-------- INPUT DATA --------
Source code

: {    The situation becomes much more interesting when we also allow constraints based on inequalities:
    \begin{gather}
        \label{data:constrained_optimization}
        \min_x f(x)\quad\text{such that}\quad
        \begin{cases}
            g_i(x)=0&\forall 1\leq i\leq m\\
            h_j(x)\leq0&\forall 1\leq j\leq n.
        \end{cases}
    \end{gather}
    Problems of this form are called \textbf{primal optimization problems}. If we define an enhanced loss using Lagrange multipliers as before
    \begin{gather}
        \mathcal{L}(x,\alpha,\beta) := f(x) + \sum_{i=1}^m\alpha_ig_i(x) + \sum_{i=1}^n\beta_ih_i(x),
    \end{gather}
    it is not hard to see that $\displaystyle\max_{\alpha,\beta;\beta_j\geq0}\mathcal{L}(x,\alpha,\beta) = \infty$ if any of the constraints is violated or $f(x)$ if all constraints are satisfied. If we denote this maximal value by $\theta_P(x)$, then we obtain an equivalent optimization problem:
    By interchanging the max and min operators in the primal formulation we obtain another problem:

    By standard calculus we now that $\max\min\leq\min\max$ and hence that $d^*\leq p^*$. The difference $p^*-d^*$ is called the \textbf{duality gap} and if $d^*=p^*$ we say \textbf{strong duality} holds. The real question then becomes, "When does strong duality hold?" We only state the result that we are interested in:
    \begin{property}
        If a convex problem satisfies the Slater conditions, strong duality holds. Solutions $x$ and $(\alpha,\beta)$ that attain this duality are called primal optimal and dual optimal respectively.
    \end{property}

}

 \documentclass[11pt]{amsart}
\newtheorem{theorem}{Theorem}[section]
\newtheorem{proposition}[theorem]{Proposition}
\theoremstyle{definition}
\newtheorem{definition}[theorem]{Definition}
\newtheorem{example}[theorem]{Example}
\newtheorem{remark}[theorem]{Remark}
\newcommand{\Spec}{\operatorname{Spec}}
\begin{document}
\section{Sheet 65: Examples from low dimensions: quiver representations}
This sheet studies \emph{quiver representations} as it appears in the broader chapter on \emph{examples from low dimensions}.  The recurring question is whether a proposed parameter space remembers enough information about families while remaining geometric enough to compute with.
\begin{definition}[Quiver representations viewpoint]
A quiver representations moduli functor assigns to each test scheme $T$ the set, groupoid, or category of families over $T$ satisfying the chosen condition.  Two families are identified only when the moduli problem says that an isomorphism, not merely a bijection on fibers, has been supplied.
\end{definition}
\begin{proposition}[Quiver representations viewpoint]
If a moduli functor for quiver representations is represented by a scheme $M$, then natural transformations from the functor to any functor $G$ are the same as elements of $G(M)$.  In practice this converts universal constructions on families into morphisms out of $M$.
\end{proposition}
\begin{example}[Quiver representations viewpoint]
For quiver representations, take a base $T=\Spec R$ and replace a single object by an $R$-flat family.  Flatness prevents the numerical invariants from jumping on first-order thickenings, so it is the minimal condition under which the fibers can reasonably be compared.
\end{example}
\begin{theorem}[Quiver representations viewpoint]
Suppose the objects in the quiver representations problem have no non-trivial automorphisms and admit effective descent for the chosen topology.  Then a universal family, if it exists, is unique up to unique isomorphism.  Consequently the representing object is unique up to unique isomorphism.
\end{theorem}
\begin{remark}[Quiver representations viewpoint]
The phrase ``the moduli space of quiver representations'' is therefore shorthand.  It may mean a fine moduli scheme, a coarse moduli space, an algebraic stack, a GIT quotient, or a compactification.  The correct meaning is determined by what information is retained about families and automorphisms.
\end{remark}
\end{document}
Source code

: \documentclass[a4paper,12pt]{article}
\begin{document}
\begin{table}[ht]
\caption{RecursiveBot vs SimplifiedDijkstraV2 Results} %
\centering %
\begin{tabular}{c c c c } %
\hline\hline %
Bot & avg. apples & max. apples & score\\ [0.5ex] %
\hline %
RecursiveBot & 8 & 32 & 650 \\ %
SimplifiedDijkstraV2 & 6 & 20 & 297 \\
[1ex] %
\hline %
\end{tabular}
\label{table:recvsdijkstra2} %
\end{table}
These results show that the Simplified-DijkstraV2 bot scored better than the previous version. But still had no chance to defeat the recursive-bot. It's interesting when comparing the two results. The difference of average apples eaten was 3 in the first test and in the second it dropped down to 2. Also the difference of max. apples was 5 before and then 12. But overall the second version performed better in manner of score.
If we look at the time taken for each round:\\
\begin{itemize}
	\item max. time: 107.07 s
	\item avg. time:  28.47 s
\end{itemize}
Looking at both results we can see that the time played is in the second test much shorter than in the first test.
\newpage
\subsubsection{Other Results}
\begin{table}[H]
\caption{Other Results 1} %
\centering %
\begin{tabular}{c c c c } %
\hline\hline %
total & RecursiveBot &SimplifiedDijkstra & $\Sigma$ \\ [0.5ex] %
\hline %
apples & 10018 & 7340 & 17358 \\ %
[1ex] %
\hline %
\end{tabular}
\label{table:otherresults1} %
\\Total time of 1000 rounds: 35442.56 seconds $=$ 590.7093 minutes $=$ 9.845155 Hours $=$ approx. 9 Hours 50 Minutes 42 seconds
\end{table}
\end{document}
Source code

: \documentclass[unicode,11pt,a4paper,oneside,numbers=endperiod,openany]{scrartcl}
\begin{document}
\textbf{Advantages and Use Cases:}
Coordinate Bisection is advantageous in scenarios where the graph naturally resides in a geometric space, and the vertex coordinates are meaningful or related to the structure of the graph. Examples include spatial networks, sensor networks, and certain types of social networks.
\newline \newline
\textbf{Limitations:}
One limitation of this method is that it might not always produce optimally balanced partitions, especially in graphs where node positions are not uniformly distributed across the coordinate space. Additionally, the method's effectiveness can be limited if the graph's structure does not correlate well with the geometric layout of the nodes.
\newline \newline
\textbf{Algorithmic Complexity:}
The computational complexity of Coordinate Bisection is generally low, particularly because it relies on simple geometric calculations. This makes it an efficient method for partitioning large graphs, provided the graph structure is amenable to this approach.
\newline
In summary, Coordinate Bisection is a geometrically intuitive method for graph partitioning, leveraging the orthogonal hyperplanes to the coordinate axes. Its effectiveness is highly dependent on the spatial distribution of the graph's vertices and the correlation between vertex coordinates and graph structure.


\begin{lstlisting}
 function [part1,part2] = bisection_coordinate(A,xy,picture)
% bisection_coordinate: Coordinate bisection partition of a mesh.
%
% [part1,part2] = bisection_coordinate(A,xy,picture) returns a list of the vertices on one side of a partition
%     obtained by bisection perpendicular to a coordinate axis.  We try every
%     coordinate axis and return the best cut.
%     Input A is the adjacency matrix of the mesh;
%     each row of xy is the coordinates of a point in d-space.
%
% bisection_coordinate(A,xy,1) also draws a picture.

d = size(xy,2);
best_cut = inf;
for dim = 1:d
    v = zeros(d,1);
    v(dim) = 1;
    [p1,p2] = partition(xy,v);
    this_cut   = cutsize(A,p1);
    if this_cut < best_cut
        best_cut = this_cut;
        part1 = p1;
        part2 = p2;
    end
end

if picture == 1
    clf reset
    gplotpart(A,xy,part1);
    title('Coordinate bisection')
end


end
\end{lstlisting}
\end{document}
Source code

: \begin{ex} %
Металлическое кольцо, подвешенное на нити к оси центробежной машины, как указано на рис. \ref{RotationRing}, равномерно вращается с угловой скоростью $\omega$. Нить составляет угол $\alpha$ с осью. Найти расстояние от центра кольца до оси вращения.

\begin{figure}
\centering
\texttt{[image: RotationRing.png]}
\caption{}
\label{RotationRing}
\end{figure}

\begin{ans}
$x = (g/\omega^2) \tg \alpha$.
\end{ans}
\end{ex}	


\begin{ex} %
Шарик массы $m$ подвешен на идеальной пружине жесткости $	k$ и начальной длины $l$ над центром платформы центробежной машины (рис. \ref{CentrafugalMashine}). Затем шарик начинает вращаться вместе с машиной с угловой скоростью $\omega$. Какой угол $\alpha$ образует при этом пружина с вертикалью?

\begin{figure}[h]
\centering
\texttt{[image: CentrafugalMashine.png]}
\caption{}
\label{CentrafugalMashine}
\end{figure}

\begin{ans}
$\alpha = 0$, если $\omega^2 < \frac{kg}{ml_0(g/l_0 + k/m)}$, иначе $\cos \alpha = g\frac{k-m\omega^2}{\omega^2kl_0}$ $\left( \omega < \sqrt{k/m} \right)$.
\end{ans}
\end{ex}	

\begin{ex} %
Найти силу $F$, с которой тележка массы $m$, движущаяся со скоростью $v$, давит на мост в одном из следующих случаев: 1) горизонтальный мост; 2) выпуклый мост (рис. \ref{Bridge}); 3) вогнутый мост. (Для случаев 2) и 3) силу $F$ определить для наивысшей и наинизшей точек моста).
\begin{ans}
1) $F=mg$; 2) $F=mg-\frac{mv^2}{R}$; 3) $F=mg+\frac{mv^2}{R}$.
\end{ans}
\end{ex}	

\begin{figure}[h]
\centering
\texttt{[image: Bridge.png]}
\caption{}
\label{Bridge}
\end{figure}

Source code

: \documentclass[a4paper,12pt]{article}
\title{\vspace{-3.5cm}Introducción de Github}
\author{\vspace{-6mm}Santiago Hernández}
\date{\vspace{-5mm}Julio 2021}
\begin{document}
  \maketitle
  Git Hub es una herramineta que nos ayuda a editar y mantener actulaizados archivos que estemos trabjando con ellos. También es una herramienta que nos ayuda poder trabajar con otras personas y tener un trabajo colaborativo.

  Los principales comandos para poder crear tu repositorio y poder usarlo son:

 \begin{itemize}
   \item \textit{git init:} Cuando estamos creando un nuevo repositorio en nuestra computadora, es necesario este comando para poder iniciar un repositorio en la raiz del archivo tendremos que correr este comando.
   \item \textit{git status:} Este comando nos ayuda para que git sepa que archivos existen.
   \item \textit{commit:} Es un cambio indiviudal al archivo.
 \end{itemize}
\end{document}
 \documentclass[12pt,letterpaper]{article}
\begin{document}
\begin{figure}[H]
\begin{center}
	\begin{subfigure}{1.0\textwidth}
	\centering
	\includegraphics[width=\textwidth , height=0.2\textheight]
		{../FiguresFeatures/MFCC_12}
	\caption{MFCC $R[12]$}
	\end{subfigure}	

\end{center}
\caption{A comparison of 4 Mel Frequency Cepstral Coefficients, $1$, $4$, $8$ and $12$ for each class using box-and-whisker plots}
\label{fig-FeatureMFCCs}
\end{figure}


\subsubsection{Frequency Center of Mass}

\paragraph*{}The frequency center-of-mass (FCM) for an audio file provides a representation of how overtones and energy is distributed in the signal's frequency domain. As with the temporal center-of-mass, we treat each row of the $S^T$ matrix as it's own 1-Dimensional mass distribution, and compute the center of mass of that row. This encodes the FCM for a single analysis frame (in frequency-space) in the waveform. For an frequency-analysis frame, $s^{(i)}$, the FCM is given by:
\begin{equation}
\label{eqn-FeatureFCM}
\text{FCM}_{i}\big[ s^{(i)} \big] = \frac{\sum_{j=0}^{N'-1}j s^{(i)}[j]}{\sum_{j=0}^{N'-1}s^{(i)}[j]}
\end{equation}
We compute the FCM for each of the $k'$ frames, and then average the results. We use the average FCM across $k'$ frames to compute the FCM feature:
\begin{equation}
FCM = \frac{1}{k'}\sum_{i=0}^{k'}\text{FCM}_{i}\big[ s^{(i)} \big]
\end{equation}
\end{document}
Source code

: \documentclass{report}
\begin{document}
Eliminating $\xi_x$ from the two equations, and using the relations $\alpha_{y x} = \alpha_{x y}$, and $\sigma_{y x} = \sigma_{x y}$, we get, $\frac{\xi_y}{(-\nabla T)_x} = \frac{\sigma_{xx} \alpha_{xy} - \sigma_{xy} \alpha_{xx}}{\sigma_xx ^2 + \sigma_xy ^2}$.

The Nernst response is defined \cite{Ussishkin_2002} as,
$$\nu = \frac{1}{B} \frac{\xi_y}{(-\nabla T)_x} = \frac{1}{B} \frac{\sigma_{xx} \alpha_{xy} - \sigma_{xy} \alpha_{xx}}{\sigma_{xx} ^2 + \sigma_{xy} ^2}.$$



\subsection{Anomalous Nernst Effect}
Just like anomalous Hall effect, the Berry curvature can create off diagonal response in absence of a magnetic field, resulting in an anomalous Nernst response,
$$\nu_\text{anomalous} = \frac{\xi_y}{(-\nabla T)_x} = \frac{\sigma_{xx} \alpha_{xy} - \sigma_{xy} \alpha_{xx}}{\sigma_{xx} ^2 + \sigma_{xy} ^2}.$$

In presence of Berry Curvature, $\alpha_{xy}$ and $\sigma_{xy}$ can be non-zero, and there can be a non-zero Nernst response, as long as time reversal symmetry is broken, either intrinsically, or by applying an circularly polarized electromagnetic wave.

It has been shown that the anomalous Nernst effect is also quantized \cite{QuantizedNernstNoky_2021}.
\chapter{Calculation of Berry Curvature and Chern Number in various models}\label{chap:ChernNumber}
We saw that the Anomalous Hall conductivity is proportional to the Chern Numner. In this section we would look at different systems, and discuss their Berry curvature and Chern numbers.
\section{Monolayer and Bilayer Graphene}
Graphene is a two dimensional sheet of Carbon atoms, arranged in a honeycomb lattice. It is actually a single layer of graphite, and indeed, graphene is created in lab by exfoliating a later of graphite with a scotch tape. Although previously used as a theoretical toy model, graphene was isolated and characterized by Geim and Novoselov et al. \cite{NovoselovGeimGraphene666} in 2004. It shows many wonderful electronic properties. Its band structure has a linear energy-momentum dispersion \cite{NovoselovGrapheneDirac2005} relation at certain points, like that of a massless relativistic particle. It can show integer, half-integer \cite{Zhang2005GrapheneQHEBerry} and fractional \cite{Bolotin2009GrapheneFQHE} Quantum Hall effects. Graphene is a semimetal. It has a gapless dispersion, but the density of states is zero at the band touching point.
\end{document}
--------
### EXERCISE OBJECTIVE
Copy the records above exactly, please, but only from the first line through the line containing "it is not hard".

### SOLUTION FOR THIS EXERCISE
Source code

: {    The situation becomes much more interesting when we also allow constraints based on inequalities:
    \begin{gather}
        \label{data:constrained_optimization}
        \min_x f(x)\quad\text{such that}\quad
        \begin{cases}
            g_i(x)=0&\forall 1\leq i\leq m\\
            h_j(x)\leq0&\forall 1\leq j\leq n.
        \end{cases}
    \end{gather}
    Problems of this form are called \textbf{primal optimization problems}. If we define an enhanced loss using Lagrange multipliers as before
    \begin{gather}
        \mathcal{L}(x,\alpha,\beta) := f(x) + \sum_{i=1}^m\alpha_ig_i(x) + \sum_{i=1}^n\beta_ih_i(x),
    \end{gather}
    it is not hard to see that $\displaystyle\max_{\alpha,\beta;\beta_j\geq0}\mathcal{L}(x,\alpha,\beta) = \infty$ if any of the constraints is violated or $f(x)$ if all constraints are satisfied. If we denote this maximal value by $\theta_P(x)$, then we obtain an equivalent optimization problem:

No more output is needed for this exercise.